Meeting of the Parliament 10 March 2026 [Draft]
I was about to say that social workers have contacted us ahead of today’s debate to say that they are deeply worried about the bill as it stands, including, specifically, the amendments that were agreed to at stage 2.
I and colleagues around the chamber—including, I am sure, my colleague Paul O’Kane—believe that we must listen to social workers. They are often asked to protect people. To do so against the background of legally ending someone’s life would be a big ask, and we should listen to them when they raise concerns.
Despite being a group of people who have contact with the state more often than many others, disabled people, and especially disabled women, are still more likely to experience domestic violence and abuse than others. In fact, they are twice as likely as non-disabled women to experience abuse. They are also more likely than non-disabled people to experience abuse from an adult family member. One in 10 domestic violence abuse cases is perpetrated by someone with a caring responsibility.
I am talking about some of the most regulated people in society. I say this not flippantly, but as an example: it is difficult for a disabled person to even get on a train without having to give their full name and phone number for staff to check whether they have booked assistance. This is a group of people who have a lot of contact with a lot of professionals in their lives, yet abuse and coercion towards them still go undetected. That goes to the heart of what members across the chamber, and in particular my colleague Paul O’Kane, have spoken of in relation to social workers’ concerns about the bill.
There is another angle of risk to highlight. When structural inequalities and dependency are present, as they often are for people at the end of their lives—or, for some, throughout their lives—no safeguards can fight the tide of internalised coercion or ableism. Such coercion is subtle, but it is deeply internalised and extremely difficult to detect.
There are many amendments on coercion, financial abuse, encouragement to choose assisted suicide et cetera that seek to remove the possibility of improper motives influencing the process. The reality is that disabled people’s experience is so deeply oppressed that seeking to remove those things simply by amending one bill is unrealistic. It would take sweeping change across all areas of public policy and all areas of life to protect disabled people from the internalised everyday ableism that they experience.
The subtle pressure faced by disabled people and those who live with dependency or live differently from others stems from cultural attitudes. We know that when it comes to people experiencing ill health, disabled people or people who have lost function in some way, those attitudes are not yet what we would all hope them to be.
I see these things every day. It is hard to believe that your way of life is acceptable when so many people tell you that it is not; that changes to make something accessible to you are too expensive; that there are not enough care funds to go around, so you should have lower expectations of the life that you want to live; or that surely a woman in your condition will not want a family. Those are the very real beliefs that many disabled people face every single day.
We saw that at its extreme during the Covid pandemic, when the lives of many groups of people were considered to be of less value and “Do not resuscitate” orders were placed on them without their consent.

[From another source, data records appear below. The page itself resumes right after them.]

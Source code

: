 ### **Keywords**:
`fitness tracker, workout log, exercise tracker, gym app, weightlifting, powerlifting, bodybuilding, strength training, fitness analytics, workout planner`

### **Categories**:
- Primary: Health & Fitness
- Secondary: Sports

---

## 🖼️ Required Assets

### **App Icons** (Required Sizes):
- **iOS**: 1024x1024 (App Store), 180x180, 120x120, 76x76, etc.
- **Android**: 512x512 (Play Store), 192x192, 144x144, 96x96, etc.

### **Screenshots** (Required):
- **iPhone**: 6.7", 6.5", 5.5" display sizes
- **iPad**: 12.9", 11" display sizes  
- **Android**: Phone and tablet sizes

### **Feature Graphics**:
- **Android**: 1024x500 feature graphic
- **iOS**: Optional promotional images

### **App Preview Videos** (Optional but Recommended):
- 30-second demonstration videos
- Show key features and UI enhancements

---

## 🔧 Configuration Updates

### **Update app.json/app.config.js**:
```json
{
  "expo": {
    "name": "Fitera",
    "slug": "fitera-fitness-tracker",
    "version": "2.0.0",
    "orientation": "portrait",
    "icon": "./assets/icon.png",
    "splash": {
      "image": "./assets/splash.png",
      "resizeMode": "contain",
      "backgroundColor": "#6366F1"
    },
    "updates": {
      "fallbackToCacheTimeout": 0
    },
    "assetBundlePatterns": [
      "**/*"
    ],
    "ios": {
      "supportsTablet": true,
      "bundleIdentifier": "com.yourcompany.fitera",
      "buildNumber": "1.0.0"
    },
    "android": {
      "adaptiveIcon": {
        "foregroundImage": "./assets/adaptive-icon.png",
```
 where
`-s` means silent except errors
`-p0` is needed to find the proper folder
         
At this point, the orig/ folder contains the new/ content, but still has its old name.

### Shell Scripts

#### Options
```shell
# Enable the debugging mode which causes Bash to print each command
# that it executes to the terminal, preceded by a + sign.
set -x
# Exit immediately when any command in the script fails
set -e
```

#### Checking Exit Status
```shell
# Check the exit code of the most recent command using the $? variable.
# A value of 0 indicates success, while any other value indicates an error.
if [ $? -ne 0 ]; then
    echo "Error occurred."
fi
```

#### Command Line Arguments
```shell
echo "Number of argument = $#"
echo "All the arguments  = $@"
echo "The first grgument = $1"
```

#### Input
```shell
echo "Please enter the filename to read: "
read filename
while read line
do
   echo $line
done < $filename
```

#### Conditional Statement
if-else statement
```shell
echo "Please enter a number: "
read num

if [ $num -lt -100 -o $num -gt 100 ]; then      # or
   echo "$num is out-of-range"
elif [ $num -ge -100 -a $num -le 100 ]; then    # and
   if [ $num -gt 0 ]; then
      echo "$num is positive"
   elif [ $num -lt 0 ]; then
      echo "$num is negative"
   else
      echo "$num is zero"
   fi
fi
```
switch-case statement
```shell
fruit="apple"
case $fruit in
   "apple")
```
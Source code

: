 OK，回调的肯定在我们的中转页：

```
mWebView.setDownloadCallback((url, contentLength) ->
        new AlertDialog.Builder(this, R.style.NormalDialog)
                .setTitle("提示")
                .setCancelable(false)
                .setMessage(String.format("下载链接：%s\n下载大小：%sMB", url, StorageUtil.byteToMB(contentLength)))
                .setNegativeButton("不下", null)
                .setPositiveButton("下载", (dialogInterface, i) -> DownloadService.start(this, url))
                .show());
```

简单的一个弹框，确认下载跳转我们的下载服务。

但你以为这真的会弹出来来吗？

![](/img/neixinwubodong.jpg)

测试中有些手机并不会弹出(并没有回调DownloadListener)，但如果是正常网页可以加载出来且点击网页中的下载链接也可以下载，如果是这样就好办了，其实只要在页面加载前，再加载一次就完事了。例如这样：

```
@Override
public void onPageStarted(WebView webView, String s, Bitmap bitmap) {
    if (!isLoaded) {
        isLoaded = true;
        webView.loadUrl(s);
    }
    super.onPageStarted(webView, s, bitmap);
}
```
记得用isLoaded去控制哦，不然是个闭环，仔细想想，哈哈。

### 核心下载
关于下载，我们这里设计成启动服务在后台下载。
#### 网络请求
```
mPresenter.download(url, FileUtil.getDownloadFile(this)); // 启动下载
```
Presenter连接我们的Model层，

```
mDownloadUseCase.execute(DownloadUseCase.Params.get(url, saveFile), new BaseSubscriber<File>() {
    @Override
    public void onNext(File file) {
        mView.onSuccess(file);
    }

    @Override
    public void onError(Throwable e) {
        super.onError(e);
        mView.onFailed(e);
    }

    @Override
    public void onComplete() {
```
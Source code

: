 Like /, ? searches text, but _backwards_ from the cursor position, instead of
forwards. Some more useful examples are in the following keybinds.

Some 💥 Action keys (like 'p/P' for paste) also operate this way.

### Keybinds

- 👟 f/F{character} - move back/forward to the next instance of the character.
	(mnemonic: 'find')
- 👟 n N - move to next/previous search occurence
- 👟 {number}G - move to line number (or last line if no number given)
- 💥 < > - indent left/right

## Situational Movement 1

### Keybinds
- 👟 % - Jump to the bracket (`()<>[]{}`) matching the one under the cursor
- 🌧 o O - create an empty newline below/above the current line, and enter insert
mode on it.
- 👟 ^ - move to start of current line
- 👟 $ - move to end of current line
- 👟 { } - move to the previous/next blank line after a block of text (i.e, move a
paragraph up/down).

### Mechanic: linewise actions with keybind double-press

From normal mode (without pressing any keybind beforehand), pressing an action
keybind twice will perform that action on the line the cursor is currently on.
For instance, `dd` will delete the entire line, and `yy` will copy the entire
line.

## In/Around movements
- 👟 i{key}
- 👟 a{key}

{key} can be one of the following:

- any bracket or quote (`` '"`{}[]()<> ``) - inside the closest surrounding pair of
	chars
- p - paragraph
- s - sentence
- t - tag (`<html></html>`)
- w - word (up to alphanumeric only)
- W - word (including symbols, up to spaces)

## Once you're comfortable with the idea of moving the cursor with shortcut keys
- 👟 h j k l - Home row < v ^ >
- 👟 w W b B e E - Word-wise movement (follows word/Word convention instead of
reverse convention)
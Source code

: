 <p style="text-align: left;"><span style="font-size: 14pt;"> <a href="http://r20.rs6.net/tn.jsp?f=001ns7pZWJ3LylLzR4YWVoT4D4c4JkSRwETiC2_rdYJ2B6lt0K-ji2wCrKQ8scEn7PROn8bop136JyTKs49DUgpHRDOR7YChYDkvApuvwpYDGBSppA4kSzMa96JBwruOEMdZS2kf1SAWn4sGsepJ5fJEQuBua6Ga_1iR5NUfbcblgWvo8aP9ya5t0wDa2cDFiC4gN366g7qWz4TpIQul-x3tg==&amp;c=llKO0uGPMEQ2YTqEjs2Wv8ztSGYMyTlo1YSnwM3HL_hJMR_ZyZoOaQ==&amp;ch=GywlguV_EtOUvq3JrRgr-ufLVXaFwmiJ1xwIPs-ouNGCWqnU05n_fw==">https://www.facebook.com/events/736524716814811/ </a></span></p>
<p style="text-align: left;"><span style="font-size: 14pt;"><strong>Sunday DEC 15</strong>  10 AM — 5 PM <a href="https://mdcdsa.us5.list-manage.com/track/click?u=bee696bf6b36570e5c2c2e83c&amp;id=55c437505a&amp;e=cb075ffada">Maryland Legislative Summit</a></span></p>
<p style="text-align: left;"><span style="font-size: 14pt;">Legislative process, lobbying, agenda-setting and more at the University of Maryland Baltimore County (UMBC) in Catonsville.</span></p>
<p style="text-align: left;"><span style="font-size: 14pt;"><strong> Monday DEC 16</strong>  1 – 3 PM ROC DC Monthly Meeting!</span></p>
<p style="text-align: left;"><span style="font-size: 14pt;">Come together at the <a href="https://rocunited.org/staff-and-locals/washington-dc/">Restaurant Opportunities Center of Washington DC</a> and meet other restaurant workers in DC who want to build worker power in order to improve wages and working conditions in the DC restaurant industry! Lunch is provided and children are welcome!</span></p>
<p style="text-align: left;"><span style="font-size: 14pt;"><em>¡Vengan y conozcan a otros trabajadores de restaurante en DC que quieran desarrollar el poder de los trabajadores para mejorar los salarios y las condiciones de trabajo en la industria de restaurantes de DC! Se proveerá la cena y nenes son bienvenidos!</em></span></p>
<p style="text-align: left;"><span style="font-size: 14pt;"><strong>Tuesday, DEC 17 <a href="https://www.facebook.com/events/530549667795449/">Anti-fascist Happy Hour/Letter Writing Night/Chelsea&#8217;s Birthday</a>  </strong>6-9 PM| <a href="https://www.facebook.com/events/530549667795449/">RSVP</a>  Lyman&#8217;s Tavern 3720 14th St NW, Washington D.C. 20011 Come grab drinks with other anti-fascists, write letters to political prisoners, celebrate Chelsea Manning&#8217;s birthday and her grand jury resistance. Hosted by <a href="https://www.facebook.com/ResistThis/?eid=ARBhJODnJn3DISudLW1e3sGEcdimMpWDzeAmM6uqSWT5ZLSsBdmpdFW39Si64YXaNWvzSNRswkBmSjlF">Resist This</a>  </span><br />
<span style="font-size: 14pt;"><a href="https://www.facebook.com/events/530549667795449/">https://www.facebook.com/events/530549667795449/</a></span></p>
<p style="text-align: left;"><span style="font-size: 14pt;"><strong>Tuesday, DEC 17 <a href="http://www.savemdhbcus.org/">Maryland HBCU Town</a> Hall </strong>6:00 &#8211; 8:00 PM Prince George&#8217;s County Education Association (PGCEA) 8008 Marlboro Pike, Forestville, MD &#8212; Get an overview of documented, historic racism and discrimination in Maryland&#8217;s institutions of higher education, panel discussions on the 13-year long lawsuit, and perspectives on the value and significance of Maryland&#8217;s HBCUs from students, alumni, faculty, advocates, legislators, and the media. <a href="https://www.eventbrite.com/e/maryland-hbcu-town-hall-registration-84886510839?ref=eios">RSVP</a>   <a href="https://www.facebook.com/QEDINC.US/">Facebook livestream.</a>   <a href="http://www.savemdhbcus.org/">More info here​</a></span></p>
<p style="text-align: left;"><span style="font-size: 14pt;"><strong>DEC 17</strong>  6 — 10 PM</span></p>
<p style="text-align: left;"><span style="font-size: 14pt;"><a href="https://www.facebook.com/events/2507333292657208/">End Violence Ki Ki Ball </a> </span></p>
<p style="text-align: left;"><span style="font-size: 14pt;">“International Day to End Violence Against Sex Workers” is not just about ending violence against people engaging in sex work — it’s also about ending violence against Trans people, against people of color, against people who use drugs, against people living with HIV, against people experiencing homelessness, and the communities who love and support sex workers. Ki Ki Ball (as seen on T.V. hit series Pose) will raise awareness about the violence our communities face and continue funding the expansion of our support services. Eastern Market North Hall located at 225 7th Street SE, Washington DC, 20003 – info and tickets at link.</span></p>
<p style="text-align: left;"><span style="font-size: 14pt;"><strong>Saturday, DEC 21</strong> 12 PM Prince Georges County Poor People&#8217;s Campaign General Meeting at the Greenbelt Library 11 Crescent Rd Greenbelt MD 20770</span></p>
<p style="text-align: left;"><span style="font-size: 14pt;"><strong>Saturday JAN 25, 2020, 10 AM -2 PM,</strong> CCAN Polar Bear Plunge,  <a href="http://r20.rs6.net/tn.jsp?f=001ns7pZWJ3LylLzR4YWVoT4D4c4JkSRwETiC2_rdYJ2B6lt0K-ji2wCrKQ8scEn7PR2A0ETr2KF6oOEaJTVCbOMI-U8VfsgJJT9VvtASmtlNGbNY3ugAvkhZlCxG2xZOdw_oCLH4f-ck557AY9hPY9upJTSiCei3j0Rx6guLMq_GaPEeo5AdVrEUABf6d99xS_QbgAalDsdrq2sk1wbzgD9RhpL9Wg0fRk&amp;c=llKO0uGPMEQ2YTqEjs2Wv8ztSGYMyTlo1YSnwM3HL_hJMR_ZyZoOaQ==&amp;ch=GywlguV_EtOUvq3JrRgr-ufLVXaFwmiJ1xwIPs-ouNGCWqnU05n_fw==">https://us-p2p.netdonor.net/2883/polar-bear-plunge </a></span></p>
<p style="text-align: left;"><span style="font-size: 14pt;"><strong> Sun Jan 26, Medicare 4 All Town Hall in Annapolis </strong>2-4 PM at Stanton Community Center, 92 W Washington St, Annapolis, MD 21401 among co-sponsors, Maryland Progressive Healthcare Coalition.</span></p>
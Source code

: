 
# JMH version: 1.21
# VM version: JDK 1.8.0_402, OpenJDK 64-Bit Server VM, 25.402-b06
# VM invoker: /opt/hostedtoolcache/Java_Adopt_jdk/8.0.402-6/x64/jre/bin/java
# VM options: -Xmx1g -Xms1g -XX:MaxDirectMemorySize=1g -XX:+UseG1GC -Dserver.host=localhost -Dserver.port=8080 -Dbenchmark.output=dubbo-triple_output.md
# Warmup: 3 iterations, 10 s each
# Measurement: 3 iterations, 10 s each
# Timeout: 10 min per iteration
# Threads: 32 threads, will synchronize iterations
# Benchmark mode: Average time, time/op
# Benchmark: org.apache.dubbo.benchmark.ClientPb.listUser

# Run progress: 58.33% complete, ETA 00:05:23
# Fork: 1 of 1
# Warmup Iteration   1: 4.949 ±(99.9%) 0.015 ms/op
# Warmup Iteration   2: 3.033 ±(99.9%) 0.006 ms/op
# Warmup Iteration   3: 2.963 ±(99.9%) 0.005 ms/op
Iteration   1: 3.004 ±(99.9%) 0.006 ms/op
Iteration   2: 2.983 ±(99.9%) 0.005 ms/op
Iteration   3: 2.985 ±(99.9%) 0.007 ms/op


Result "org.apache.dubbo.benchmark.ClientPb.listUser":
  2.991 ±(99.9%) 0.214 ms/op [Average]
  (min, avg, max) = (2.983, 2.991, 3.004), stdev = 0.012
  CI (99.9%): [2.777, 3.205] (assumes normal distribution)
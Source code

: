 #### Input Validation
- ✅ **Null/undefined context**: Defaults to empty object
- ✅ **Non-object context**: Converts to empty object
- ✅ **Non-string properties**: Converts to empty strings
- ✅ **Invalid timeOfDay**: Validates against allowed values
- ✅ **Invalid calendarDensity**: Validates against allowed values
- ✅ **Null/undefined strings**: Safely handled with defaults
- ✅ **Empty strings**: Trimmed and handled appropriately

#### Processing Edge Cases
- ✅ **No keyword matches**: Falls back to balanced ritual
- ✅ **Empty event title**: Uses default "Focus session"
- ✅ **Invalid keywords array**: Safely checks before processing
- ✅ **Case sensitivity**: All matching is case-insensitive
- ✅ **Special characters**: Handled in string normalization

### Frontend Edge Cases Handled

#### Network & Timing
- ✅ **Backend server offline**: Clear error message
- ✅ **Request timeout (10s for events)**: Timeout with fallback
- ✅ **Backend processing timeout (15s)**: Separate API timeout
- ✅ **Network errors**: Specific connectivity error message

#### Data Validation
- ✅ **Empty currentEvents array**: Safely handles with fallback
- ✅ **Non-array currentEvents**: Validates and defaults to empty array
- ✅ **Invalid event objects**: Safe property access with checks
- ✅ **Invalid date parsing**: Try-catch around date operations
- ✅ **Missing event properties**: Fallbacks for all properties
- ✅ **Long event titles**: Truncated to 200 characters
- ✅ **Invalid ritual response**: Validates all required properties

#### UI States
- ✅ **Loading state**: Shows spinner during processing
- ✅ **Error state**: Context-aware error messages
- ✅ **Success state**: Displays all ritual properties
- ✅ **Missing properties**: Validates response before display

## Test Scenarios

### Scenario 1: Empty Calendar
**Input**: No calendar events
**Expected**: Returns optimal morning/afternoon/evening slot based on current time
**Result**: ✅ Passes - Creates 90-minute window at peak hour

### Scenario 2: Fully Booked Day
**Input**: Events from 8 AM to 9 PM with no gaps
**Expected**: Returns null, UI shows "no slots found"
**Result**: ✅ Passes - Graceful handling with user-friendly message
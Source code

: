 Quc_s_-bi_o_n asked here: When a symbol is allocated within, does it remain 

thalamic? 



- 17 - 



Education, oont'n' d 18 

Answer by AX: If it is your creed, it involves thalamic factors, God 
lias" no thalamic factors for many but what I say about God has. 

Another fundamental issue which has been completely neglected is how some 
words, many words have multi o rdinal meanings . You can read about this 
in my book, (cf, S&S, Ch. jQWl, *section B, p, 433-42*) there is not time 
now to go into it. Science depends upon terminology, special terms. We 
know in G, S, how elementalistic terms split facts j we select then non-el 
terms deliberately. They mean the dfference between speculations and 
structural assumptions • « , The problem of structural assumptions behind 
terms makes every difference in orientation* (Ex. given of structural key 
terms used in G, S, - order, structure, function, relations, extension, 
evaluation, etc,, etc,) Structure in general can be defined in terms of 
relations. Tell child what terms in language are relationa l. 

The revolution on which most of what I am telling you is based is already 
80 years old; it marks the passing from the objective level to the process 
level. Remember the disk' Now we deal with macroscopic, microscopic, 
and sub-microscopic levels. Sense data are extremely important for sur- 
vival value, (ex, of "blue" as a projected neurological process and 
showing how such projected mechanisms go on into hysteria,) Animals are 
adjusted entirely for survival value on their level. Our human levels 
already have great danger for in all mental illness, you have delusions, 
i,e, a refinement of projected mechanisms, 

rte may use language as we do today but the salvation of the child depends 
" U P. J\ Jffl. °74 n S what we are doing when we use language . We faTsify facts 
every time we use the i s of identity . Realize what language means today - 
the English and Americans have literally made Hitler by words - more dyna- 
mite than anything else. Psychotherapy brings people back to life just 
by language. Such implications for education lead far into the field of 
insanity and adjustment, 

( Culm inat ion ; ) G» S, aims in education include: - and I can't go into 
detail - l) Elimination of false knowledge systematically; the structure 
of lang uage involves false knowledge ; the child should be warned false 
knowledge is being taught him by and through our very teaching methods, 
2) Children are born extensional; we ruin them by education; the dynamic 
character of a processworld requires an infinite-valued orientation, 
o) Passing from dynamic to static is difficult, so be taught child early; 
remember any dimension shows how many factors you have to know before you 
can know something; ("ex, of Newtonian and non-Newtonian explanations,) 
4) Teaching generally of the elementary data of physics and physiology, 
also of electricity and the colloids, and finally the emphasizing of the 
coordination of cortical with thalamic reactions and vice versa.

At that time, my husband and I were so scared of the value that society placed on our lives that we wrote to each other to say that we wanted to be resuscitated.
These fears are real. As I have said, even in a highly regulated environment, disabled people's experience of coercion and abuse goes undetected. We cannot detect it now, and we would be unlikely to detect it afterwards if the bill were to pass. If you are told every day that your life is of less value, you learn to believe it. When everything in this world says that you do not belong, you learn to believe it. You internalise it, just as many people internalise the negative attitudes that people have towards them.
For many reasons, people mask such feelings—the feelings of inadequacy and shame that they have come to believe. They can be impossible to detect, and people often do not tell you about them. Some people do not even detect such feelings in themselves until they see others living well.
Many people in Scotland have no choice or autonomy in their own lives. Some disabled people do not get to choose who enters their home to care for them, who helps them to put their clothes on and take them off, or what they have for their dinner. The absence of choice in all other aspects of life could make assisted dying attractive; indeed, it could be the only choice that some people have.
The everyday ableism, and the constant barriers that accumulate and can make life intolerable, can encourage—and, indeed, coerce—people to end their lives. We have seen it happen in other jurisdictions, and we have to protect against it. However, simply asking someone to say that they are exercising choice and autonomy is not protecting against it, and neither is asking a professional to make that judgment. Not only is that difficult, as we have heard members across the chamber say, but many people do not have the skills, or the time, to do it. It would also be asking a lot for health professionals to have the necessary understanding of the deep-seated inequality that every single disabled person faces, and the everyday ableism that they experience, to the extent necessary for those professionals to be assured that the person is acting with autonomy, within the terms of a bill such as this, and in making such a decision.
Taken together, the amendments in the group reflect a genuine effort to strengthen safeguards against coercion. I recognise that. However, they cannot resolve the deeper challenge that, when societal pressures, unmet care needs and personal vulnerability intersect, it becomes extremely difficult to be certain that a decision has been made entirely free from influence. For that reason, I remain deeply concerned that no set of procedural safeguards could fully eliminate the risk of coercion under legislation of this kind.